Hi,
I’m having trouble understanding how Distributed
works. I guess it’s something trivial for someone, but I’m no expert on this. I assume it is a mistake related to the movement of data, but I don’t see how to solve this from the manual.
My goal is to assemble a matrix using remote workers, where each non-zero element takes a bit of time to compute, but they can be computed independently. The caveat (i think) is that for these non-zero elements some data is used that is computed ahead of time (e.g. the basis elements of a Galerkin method). I know how to and have parallelized it using threads, but this is quickly saturated and I would like to use more processors across multiple nodes.
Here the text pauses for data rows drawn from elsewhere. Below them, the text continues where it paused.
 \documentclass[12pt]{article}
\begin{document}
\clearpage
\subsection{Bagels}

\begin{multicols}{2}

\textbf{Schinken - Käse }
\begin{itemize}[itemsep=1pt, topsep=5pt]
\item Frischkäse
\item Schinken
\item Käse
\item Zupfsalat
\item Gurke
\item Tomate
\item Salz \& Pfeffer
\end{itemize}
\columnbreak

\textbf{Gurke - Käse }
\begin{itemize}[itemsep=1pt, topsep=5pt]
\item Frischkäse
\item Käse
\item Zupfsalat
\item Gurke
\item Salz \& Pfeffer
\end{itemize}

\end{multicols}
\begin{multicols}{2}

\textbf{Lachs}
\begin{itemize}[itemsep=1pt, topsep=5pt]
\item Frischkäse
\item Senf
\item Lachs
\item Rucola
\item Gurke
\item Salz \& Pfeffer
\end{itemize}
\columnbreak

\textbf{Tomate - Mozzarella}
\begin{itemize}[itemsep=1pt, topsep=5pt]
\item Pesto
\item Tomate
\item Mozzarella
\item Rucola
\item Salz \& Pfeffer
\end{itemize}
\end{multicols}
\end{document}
Here’s my naive implementation with the serial execution at the end:
using Distributed
addprocs(16)
@everywhere begin
using LinearAlgebra
n=100
a = [rand(3000) for i=1:n]
b = [rand(3000) for i=1:n]
c = randn(3000,3000)
end
const jobs = RemoteChannel(()->Channel{Tuple}(nworkers()));
const results = RemoteChannel(()->Channel{Tuple}(nworkers()));
@everywhere function do_dot(jobs, results, a,b,c)
while true
i,j = take!(jobs)
res = sum((a[i]'*b[j])*c)
put!(results, (i, j, res))
end
end
function count_jobs(n)
k=0
for i in 1:n
for j in 1:n
if abs(i-j) < 20
k+=1
end
end
end
return k
end
function make_jobs(n)
for i in 1:n
for j in 1:n
if abs(i-j) < 20
put!(jobs, (i,j))
end
end
end
end
@time begin
njobs = count_jobs(n)
@async make_jobs(n) # feed the jobs channel with "n" jobs
for p in workers() # start tasks on the workers to process requests in parallel
remote_do(do_dot, p, jobs, results, a, b, c)
end
res = [take!(results) for n=1:njobs]
end
@time begin
res = Vector{Tuple{Int64, Int64, Float64}}(undef,njobs)
k=1
for i in 1:n
for j in 1:n
if abs(i-j)<20
res[k] = (i,j,sum((a[i]'*b[j])*c))
k+=1
end
end
end
res
end
The serial execution takes about 75s and the parallel one with 16 workers takes about 52s. That’s better, but considering the amount of workers used, far from ideal.
Is there something obvious I’m doing wrong here? Or could someone point me to an example how it’s done right? Or is the communication here still the bottleneck and the individual jobs should take more time to make this approach useful?
EDIT: I should say that the parallel version fully utilizes all the cores.